(Source data)

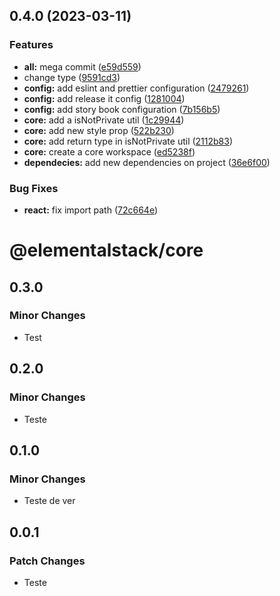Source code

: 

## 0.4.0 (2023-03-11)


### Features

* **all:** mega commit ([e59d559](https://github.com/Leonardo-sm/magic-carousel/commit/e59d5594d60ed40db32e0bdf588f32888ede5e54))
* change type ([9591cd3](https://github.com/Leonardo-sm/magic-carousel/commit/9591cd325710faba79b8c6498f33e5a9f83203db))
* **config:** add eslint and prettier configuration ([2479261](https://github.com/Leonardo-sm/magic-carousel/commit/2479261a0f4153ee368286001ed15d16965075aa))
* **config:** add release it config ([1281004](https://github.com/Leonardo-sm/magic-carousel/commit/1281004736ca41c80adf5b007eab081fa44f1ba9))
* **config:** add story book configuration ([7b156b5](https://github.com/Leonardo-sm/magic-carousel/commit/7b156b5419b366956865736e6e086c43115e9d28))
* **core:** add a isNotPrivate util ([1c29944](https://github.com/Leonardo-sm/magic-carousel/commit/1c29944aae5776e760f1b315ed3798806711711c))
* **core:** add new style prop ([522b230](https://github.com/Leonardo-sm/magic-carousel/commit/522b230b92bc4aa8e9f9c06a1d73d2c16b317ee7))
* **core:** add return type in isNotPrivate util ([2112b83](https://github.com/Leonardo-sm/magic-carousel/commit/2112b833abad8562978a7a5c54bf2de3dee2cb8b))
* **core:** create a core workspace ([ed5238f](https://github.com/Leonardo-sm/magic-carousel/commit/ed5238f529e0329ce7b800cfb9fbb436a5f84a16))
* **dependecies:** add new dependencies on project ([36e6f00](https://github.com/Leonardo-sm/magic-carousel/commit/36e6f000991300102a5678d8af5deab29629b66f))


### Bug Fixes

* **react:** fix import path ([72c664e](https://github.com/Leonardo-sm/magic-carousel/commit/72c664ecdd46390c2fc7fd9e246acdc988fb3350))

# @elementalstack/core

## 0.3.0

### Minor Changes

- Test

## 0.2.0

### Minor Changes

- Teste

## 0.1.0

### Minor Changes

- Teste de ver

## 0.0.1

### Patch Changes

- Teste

• [PROMPT]:
Report each line in the data above that holds the word "isNotPrivate" by copying it.

• [RESPONSE AREA]:
* **core:** add a isNotPrivate util ([1c29944](https://github.com/Leonardo-sm/magic-carousel/commit/1c29944aae5776e760f1b315ed3798806711711c))
* **core:** add return type in isNotPrivate util ([2112b83](https://github.com/Leonardo-sm/magic-carousel/commit/2112b833abad8562978a7a5c54bf2de3dee2cb8b))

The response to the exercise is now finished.